| EXERCISE |
From the entries below, gather every line containing the string "clone".

| RECORD EXCERPTS |
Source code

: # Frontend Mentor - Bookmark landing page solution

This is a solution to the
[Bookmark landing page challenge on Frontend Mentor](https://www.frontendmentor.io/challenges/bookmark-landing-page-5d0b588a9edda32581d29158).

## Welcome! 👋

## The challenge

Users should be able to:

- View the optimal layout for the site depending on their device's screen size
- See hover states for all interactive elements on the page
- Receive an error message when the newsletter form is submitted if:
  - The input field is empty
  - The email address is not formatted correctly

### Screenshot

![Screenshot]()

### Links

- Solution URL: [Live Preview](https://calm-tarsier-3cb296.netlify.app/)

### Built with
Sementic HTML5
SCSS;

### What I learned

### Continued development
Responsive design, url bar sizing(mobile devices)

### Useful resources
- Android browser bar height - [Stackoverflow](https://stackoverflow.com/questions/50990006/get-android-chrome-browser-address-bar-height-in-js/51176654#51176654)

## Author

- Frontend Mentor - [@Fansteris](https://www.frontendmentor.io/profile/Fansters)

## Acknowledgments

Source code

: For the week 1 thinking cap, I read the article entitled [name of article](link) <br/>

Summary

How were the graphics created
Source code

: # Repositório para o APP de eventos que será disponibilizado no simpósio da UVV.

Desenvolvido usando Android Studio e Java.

* * *

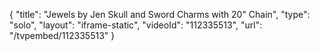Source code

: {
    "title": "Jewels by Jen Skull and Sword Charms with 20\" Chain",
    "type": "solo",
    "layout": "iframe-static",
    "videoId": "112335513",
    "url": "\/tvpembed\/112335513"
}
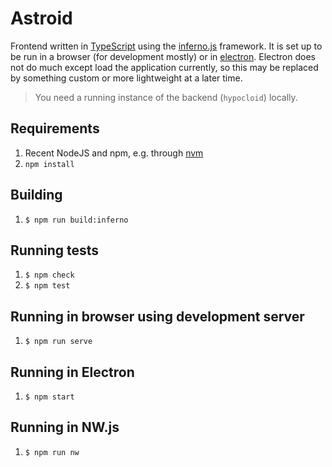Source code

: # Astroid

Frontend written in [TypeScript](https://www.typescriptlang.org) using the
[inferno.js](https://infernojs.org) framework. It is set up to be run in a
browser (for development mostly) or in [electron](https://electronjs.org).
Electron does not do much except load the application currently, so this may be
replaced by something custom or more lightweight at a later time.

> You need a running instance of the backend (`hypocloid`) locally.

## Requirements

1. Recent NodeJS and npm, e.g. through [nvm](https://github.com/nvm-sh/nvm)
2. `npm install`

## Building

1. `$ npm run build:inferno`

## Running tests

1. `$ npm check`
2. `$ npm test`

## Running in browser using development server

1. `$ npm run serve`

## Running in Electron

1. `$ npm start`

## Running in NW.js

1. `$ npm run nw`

==

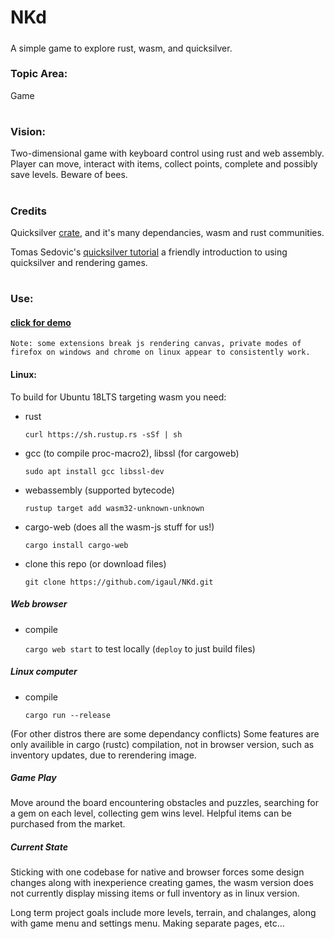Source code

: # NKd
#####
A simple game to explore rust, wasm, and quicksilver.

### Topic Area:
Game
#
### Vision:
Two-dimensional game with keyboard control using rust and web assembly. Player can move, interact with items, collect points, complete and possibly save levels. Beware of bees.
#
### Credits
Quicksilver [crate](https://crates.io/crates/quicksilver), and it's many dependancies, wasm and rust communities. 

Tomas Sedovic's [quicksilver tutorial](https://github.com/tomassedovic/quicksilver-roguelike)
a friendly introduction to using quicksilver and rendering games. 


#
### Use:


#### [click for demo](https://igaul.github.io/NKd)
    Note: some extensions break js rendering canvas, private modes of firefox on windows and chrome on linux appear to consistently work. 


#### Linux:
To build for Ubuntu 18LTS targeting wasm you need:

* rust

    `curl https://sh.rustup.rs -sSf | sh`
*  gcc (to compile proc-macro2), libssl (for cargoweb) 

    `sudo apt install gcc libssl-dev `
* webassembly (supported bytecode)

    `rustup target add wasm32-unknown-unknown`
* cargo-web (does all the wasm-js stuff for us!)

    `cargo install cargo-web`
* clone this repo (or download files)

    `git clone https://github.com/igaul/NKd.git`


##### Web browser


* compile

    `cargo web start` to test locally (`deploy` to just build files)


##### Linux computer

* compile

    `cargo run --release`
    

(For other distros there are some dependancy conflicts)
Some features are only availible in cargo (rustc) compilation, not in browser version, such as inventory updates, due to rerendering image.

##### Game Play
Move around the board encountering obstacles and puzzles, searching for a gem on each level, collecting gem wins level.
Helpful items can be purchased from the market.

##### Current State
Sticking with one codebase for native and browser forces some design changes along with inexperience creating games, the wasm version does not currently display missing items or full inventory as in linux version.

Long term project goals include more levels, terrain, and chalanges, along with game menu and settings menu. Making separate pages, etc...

| RESPONSE TO THIS EXERCISE |
* clone this repo (or download files)
    `git clone https://github.com/igaul/NKd.git`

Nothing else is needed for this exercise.